The above picture was taken sometime in 1943-44. This neighborhood hockey team was known as the Elmhurst Roamers because they had no home park. The majority of the time the Roamers used Windmueller Park in Woodside, where they were fortunate to have won most of their games.

Their uniforms of red, white and blue are a story all their own. One of the Roamer players worked at Madison Square Garden as a stick boy for a league that played games in the morning. One day he saw a pile of shirts and thought he and his friends might look good in them. It took a few secretive adventures. Each day this Elmhurst Roamer player wore two or three of the hockey shirts out of the Garden under his own clothes. He did this until all the players on the Roamers were outfitted. Times were tough, and to the victors, the creative, go the spoils! The Elmhurst Roamer players wore those shirts everywhere but were smart enough to never wear them on any trip to Madison Square Garden when they went to a NY Rangers game. The shirts were never missed, and the morning hockey league soon folded.
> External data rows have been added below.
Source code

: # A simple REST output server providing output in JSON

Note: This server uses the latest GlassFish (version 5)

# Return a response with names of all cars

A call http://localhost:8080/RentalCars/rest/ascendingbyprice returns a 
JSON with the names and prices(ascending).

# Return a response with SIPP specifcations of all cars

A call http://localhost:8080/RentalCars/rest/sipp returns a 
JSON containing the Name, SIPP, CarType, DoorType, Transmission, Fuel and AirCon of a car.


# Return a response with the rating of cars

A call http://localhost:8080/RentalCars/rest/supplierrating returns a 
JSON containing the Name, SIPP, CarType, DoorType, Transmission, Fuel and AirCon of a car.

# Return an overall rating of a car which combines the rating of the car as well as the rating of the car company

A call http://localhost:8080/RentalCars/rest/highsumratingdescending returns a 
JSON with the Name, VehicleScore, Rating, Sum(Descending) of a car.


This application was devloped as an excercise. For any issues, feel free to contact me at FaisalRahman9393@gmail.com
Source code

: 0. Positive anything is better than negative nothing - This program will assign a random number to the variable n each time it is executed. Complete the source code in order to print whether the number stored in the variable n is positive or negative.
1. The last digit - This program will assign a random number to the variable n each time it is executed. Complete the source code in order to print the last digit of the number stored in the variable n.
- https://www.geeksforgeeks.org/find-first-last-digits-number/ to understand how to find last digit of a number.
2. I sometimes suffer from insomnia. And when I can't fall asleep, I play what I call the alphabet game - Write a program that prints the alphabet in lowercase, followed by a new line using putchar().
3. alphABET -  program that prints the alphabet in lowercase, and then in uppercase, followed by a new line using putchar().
The Elmhurst Roamers won the YMCA Championship during the 1943-44 season. After the championship most of the team received a letter from the United States government, the letter started with the now famous word of GREETINGS, and one by one the players were given a new uniform, one where they became part of the Armed Forces of the United States, and off to fight in WWII.

My father, Robert Henry Sr., shipped off with the US Army to the Philippines in 1945 (photo below), Warren Keith went to the Marines. Jack Hines and Julie Cleesattel were sent to join the Air Force, and Willie McAuley the Navy.
When the war ended the team didn’t get together again but two of the players Robert Henry Sr. and Jack Hines have remained good friends for over 70 years and counting. The picture of them (r.), looking a little bit older, was taken in Palm City, Florida at my fathers 85th birthday party.